#### [THE PROBLEM]
Show every line of the data that includes the word "hvigor".

[PROVIDED MATERIAL Boundary: Start]

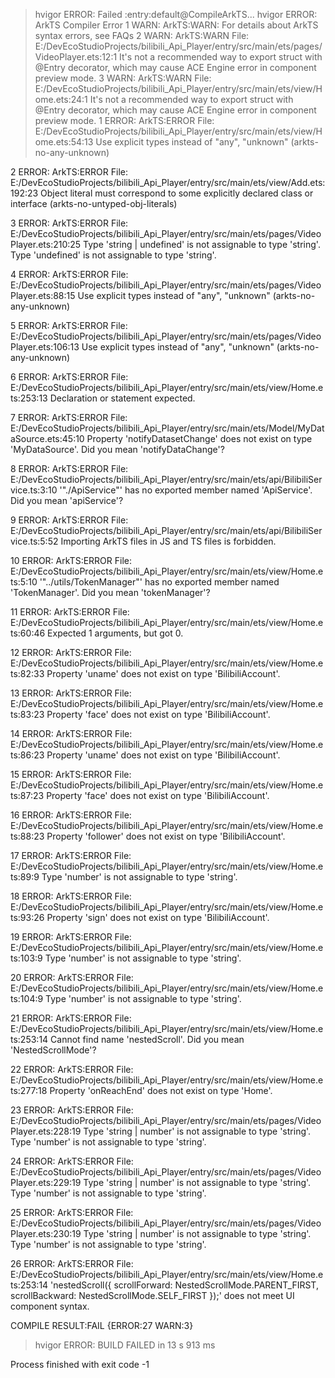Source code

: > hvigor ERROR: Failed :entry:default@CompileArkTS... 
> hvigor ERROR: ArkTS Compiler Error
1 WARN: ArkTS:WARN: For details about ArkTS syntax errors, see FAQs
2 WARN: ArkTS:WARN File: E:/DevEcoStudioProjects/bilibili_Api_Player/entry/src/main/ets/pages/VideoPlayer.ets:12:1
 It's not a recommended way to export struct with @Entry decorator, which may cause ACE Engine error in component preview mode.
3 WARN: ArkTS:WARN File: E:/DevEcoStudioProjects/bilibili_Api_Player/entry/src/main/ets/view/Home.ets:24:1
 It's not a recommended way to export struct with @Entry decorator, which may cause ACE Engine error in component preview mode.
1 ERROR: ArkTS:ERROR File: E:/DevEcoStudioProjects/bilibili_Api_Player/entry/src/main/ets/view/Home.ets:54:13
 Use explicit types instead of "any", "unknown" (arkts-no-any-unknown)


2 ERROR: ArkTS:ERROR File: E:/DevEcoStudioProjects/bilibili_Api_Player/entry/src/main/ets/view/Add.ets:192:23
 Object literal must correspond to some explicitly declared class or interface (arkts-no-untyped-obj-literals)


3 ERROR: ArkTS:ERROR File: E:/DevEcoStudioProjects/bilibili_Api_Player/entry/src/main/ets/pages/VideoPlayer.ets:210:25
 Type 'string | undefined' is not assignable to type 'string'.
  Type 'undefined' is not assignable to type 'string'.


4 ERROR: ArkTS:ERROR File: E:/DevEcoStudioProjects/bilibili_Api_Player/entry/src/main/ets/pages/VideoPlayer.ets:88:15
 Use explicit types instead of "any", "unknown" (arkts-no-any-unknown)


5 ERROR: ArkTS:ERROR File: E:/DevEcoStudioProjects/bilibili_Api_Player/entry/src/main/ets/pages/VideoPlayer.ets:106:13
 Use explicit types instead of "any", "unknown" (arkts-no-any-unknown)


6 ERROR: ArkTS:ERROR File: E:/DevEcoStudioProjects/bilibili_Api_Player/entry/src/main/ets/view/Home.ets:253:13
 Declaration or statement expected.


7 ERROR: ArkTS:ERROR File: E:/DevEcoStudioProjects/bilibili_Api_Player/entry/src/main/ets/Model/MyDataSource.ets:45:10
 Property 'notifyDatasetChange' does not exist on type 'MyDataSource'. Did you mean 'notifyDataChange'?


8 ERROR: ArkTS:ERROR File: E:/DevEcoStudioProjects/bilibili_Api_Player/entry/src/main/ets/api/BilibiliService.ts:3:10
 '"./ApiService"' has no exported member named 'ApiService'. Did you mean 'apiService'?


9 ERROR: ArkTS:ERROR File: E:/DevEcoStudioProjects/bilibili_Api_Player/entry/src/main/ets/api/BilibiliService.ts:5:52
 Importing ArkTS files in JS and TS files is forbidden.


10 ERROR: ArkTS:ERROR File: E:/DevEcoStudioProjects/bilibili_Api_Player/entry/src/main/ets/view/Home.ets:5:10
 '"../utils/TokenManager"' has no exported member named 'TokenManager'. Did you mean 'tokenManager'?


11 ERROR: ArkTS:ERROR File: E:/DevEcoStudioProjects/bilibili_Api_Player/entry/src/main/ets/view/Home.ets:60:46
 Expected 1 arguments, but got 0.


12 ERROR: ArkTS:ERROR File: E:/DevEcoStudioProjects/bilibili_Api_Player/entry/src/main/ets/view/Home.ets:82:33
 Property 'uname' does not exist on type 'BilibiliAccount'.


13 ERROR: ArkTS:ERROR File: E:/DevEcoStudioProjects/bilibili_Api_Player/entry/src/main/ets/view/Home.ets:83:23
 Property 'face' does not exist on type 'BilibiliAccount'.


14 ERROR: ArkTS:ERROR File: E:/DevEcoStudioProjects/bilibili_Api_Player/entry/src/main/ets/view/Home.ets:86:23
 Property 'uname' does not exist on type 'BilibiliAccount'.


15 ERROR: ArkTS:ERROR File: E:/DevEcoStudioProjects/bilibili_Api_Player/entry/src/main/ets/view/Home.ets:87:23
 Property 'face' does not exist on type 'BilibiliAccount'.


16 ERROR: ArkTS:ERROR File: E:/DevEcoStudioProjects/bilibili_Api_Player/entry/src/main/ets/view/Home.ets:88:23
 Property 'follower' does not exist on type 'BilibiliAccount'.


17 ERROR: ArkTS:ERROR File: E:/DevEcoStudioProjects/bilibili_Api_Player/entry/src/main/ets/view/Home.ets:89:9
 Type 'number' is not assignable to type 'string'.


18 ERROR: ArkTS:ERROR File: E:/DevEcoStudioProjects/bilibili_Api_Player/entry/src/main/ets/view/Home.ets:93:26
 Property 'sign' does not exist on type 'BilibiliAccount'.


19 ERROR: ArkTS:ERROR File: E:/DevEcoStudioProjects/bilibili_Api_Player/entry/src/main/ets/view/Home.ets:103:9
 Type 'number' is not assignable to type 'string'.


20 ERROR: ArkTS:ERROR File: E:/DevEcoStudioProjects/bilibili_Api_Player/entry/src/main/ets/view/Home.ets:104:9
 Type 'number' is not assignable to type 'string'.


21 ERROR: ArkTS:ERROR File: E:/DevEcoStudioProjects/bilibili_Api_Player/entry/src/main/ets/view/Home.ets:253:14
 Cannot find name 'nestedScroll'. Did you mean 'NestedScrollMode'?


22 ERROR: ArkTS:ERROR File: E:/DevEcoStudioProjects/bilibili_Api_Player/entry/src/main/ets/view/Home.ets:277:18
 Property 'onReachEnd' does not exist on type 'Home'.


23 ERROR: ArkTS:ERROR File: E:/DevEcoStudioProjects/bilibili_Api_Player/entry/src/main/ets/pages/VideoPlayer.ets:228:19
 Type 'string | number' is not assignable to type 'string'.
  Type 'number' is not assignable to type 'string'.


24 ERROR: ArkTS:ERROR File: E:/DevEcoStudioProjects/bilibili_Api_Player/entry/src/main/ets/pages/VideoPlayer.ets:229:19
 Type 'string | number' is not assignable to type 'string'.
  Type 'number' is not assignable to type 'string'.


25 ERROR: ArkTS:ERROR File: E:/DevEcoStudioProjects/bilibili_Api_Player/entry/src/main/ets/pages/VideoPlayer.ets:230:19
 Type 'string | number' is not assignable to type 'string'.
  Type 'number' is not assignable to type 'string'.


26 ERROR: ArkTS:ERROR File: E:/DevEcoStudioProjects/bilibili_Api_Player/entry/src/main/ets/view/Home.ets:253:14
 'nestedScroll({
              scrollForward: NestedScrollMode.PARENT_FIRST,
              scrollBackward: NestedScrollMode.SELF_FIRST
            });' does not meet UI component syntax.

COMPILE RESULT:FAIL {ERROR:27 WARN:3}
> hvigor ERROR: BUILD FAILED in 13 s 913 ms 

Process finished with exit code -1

[PROVIDED MATERIAL Boundary: End]

#### [EXERCISE ANSWER]
: > hvigor ERROR: Failed :entry:default@CompileArkTS... 
> hvigor ERROR: ArkTS Compiler Error
> hvigor ERROR: BUILD FAILED in 13 s 913 ms 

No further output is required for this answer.